- **ACTIVITY**: In the data below, find every line that has the string "over", and copy it.

- **DATA TO EXAMINE**:
============================================================

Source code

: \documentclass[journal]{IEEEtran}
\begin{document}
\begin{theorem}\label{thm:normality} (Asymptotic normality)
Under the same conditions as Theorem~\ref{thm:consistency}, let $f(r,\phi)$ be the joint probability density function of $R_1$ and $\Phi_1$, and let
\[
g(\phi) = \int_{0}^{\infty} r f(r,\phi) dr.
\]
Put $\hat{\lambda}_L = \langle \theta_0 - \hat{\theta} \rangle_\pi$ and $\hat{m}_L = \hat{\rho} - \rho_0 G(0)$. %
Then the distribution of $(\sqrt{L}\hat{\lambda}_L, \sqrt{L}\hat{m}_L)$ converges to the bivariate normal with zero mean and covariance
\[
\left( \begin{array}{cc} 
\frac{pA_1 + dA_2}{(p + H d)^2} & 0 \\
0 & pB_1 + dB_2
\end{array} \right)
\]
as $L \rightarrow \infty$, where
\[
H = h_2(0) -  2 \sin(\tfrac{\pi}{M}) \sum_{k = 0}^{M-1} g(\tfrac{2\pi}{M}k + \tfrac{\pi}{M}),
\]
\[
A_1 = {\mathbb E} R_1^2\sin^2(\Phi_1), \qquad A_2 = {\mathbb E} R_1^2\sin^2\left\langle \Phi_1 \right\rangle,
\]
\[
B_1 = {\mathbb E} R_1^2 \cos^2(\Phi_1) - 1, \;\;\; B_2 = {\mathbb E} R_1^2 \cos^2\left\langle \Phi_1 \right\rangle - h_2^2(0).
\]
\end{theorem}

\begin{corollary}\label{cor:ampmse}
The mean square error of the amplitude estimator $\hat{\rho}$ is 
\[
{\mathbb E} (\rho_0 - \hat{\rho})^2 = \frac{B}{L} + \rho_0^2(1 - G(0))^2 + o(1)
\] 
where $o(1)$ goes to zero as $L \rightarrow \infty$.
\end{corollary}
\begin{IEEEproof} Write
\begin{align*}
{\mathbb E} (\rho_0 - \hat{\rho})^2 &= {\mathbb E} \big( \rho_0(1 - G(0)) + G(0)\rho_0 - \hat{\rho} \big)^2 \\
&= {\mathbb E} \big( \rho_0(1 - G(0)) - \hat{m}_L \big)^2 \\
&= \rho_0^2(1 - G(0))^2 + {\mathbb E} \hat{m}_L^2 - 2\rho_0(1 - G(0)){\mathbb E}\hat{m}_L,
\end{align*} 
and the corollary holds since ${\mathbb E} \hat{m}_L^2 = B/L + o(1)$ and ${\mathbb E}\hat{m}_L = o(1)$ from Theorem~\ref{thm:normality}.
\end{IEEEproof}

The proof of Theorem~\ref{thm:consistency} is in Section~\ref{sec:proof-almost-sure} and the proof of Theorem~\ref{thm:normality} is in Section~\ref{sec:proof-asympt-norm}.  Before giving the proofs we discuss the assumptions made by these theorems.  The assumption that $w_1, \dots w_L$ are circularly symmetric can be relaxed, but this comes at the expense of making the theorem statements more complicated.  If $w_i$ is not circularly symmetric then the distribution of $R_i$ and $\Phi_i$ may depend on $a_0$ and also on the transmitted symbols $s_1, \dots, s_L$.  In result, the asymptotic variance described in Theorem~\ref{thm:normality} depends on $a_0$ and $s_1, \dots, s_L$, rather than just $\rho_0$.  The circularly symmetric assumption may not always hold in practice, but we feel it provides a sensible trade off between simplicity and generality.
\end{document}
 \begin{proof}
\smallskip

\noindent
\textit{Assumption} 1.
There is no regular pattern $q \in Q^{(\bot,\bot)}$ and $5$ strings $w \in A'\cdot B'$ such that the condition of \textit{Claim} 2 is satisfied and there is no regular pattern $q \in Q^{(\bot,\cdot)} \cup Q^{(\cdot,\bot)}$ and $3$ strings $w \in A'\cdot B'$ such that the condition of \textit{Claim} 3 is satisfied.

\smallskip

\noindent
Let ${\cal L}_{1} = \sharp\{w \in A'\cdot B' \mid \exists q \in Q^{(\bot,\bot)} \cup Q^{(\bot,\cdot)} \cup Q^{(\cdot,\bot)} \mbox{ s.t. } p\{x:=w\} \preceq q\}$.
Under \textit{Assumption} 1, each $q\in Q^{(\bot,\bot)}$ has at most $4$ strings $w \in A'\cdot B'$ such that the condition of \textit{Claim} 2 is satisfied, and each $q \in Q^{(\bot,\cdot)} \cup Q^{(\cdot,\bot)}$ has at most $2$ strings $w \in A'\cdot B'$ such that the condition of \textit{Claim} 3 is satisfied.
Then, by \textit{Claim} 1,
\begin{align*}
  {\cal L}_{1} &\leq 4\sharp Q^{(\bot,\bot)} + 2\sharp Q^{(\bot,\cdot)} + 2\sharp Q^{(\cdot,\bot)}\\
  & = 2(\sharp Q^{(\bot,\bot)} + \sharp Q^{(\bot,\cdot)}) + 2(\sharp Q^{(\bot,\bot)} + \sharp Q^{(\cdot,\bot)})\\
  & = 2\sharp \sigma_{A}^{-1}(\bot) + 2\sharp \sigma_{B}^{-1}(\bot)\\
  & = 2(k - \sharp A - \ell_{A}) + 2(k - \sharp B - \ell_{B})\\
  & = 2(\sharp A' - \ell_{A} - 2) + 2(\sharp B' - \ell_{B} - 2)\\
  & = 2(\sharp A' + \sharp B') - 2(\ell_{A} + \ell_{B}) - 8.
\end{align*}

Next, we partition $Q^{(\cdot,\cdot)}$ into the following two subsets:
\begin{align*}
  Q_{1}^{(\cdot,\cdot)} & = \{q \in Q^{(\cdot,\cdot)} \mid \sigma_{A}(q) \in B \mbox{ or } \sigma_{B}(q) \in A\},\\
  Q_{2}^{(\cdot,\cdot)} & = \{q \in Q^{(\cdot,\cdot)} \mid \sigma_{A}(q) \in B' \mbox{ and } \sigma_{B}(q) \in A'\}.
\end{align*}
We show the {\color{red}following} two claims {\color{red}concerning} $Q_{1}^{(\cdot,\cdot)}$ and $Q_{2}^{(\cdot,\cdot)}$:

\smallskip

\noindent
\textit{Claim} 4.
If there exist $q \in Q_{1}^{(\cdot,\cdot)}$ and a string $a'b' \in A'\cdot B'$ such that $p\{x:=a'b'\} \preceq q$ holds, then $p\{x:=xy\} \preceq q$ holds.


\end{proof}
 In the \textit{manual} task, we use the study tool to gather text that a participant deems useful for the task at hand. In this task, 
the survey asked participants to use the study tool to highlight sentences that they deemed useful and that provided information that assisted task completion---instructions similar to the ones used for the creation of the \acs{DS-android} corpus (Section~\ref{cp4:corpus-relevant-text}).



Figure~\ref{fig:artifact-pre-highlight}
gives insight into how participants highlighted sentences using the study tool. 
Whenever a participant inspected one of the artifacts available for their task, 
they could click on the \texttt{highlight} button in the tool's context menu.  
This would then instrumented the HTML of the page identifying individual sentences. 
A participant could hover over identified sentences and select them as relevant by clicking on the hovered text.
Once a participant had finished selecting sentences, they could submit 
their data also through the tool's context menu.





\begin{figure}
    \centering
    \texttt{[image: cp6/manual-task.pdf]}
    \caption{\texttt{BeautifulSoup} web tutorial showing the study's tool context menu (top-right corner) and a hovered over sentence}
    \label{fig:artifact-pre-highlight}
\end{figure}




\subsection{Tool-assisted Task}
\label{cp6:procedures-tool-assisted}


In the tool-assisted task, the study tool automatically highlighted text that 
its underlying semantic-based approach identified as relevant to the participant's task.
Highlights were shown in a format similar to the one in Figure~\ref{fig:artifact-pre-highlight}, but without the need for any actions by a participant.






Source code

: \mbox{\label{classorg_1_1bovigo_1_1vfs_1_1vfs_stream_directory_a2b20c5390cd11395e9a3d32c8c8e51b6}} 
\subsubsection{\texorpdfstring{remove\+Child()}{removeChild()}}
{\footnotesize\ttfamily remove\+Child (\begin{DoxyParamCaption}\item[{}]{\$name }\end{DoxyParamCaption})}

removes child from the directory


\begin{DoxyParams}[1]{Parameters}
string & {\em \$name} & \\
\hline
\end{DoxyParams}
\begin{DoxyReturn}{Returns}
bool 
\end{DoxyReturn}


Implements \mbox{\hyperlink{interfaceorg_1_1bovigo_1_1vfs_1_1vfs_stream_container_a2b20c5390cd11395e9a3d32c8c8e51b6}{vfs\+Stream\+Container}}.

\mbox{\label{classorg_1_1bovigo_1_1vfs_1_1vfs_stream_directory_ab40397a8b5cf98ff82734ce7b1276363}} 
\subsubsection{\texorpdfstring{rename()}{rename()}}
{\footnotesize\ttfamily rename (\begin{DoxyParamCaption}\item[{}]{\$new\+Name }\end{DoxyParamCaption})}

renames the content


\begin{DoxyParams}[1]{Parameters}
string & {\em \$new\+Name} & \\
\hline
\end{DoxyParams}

============================================================

- **RESULT**:
A participant could hover over identified sentences and select them as relevant by clicking on the hovered text.
    \caption{\texttt{BeautifulSoup} web tutorial showing the study's tool context menu (top-right corner) and a hovered over sentence}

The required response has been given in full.